Nope, I havent joined any public games and got hit this weekend

Out of curiosity, did you have an authenticator?

Seems way too wide spread and random to be a simple issue of people having poor security.

Never, ever doubt the capacity for a person to act like an idiot when they think "Meh, it's just a game."  We've pointed out lots of the security vulnerabilities of Blizzard's system in the WOW forum previously but the #1 problem continues to be the bit between the chair and the computer.  

Ways you can be "hacked" that people will swear they don't do but study after study has shown people do:

1) Using the same e-mail at multiple forums  
1a) using the same password WITH that email, everyplace.
      (One way they were stealing WOW accounts is hacking guild/ fan sites which had much less robust security and then using those email and passwords together.)
2) Using a simple one-word password
3) Using something stupid as that simple password (Ever read the info that came out of the Gawker hack? Link here Be amazed!
4) Never changing passwords, even after having one account compromised.

That's just a quick list of what *I* know and I'm not an IT professional.  Now the question is, how many D3 players have never had a game login before this so they just weren't careful?

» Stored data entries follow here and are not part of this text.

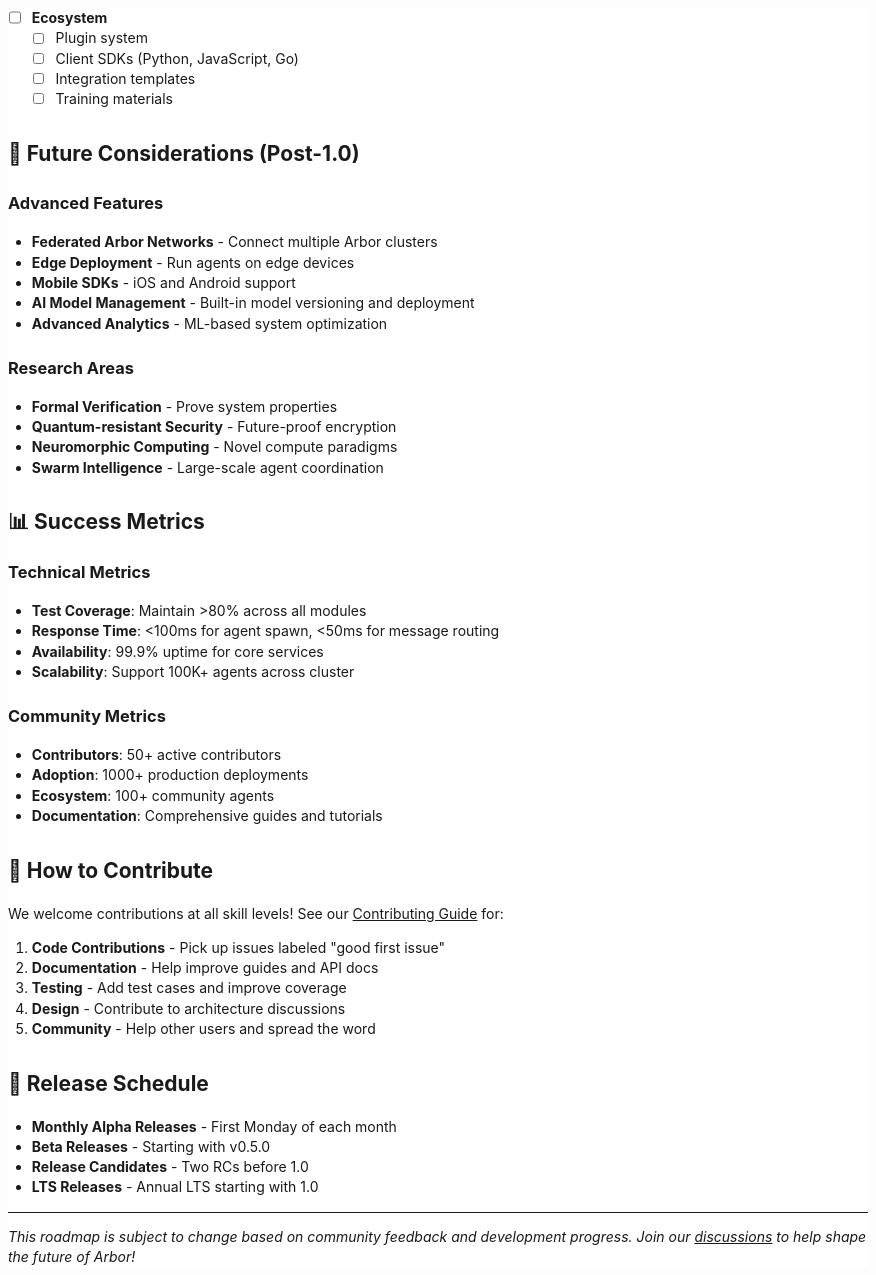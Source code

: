 - [ ] **Ecosystem**
  - [ ] Plugin system
  - [ ] Client SDKs (Python, JavaScript, Go)
  - [ ] Integration templates
  - [ ] Training materials

## 🔮 Future Considerations (Post-1.0)

### Advanced Features
- **Federated Arbor Networks** - Connect multiple Arbor clusters
- **Edge Deployment** - Run agents on edge devices
- **Mobile SDKs** - iOS and Android support
- **AI Model Management** - Built-in model versioning and deployment
- **Advanced Analytics** - ML-based system optimization

### Research Areas
- **Formal Verification** - Prove system properties
- **Quantum-resistant Security** - Future-proof encryption
- **Neuromorphic Computing** - Novel compute paradigms
- **Swarm Intelligence** - Large-scale agent coordination

## 📊 Success Metrics

### Technical Metrics
- **Test Coverage**: Maintain >80% across all modules
- **Response Time**: <100ms for agent spawn, <50ms for message routing
- **Availability**: 99.9% uptime for core services
- **Scalability**: Support 100K+ agents across cluster

### Community Metrics
- **Contributors**: 50+ active contributors
- **Adoption**: 1000+ production deployments
- **Ecosystem**: 100+ community agents
- **Documentation**: Comprehensive guides and tutorials

## 🤝 How to Contribute

We welcome contributions at all skill levels! See our [Contributing Guide](CONTRIBUTING.md) for:

1. **Code Contributions** - Pick up issues labeled "good first issue"
2. **Documentation** - Help improve guides and API docs
3. **Testing** - Add test cases and improve coverage
4. **Design** - Contribute to architecture discussions
5. **Community** - Help other users and spread the word

## 📅 Release Schedule

- **Monthly Alpha Releases** - First Monday of each month
- **Beta Releases** - Starting with v0.5.0
- **Release Candidates** - Two RCs before 1.0
- **LTS Releases** - Annual LTS starting with 1.0

---

*This roadmap is subject to change based on community feedback and development progress. Join our [discussions](https://github.com/azmaveth/arbor/discussions) to help shape the future of Arbor!*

Not that Blizzard isn't complicit in this.  They've got some really fucked-up security holes that are begging for a lawsuit when real money gets involved in the game.

* You can still brute force passwords - it just sits back and lets you try forever with no time out or account lock
* Account logins should NEVER BE EMAILS ( Mob )
* Last I checked you only had to have 8 characters and one had to be a letter. No combination of Upper, lower and number is mandated.  It could be all numbers.
 
« Last Edit: May 22, 2012, 11:36:29 AM by Merusk »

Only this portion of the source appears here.